(Source texts of formatted documents)
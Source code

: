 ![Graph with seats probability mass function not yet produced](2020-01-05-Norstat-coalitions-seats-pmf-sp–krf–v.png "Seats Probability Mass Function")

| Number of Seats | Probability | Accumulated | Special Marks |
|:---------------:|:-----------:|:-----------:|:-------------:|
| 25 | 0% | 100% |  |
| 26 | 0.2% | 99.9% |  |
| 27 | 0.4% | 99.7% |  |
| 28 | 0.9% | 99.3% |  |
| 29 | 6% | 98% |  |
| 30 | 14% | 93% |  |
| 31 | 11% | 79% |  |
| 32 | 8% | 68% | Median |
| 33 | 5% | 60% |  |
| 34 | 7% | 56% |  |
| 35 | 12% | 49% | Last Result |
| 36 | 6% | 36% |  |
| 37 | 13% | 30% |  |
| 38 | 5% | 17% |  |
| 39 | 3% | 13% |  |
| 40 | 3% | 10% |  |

...

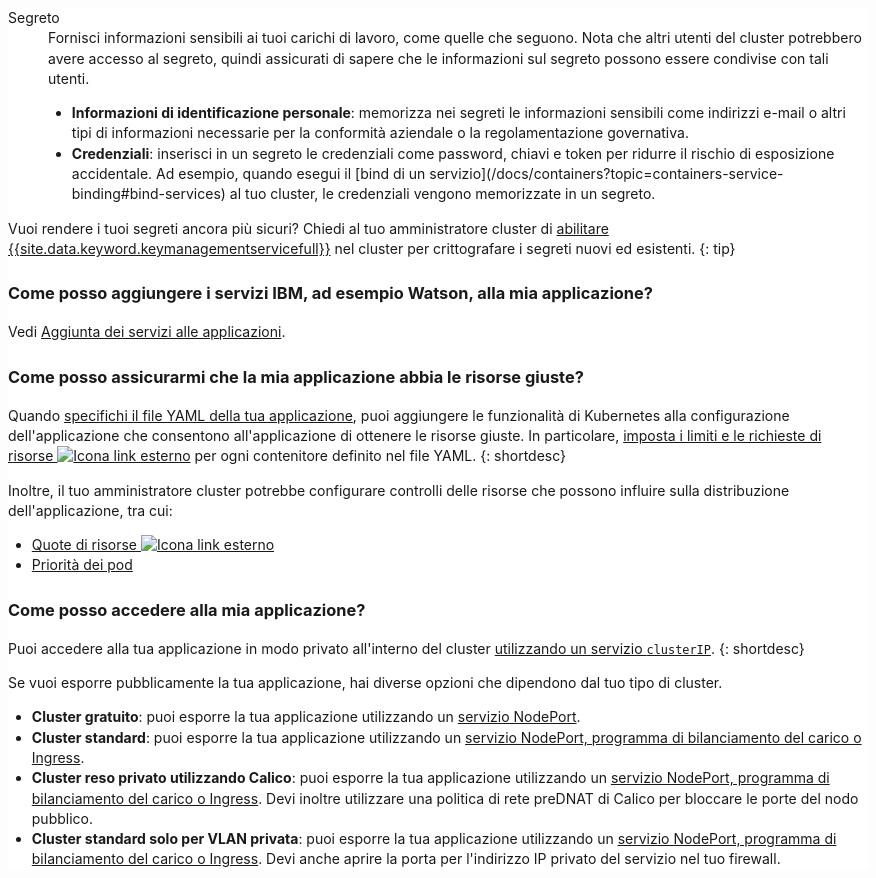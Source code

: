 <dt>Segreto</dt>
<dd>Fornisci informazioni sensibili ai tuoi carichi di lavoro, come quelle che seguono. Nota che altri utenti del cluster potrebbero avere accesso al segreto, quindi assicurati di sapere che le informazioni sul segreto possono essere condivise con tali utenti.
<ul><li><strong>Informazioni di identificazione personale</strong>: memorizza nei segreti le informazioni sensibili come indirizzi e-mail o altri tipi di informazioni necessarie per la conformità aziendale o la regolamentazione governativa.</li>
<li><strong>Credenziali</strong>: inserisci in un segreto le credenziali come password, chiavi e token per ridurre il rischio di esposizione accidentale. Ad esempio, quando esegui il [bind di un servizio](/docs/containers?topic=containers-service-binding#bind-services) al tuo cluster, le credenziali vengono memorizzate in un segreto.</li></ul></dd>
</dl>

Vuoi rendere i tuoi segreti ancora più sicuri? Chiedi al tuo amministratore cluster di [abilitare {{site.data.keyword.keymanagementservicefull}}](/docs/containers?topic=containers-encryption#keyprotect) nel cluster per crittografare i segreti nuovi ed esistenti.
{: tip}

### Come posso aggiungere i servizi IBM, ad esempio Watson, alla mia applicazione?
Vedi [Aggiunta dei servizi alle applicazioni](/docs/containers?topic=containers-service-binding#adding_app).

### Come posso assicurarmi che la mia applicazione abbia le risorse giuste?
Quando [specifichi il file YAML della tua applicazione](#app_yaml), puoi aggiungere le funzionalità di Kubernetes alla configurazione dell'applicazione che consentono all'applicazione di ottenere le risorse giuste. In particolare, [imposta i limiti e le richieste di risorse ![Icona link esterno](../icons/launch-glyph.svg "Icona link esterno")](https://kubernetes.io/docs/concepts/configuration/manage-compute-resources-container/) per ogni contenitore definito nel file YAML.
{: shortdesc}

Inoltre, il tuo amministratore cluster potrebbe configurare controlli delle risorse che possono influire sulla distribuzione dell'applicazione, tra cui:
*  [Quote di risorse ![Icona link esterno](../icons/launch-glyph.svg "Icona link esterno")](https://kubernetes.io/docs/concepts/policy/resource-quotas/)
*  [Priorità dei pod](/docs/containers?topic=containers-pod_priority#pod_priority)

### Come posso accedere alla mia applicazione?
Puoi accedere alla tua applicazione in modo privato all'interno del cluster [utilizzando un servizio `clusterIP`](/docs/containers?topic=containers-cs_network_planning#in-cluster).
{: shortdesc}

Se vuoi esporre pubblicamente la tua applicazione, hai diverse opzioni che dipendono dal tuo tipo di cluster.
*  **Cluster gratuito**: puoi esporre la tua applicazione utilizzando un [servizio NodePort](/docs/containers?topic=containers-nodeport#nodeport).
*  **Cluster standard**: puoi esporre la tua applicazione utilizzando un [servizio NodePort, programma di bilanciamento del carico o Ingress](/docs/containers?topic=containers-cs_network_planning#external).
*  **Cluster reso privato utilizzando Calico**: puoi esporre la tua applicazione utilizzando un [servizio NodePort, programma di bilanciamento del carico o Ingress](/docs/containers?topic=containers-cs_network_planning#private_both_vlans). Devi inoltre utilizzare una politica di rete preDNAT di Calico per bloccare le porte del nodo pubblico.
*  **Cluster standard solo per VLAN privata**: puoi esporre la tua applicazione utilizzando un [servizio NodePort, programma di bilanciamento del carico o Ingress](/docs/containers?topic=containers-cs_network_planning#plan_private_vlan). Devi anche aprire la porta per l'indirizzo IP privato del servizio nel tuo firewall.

### WHAT TO DO
Please reproduce the lines from the line with "### Come posso accedere" to the line with "Se vuoi esporre", both ends included, exactly as they appear above.

### EXERCISE RESULT
### Come posso accedere alla mia applicazione?
Puoi accedere alla tua applicazione in modo privato all'interno del cluster [utilizzando un servizio `clusterIP`](/docs/containers?topic=containers-cs_network_planning#in-cluster).
{: shortdesc}

Se vuoi esporre pubblicamente la tua applicazione, hai diverse opzioni che dipendono dal tuo tipo di cluster.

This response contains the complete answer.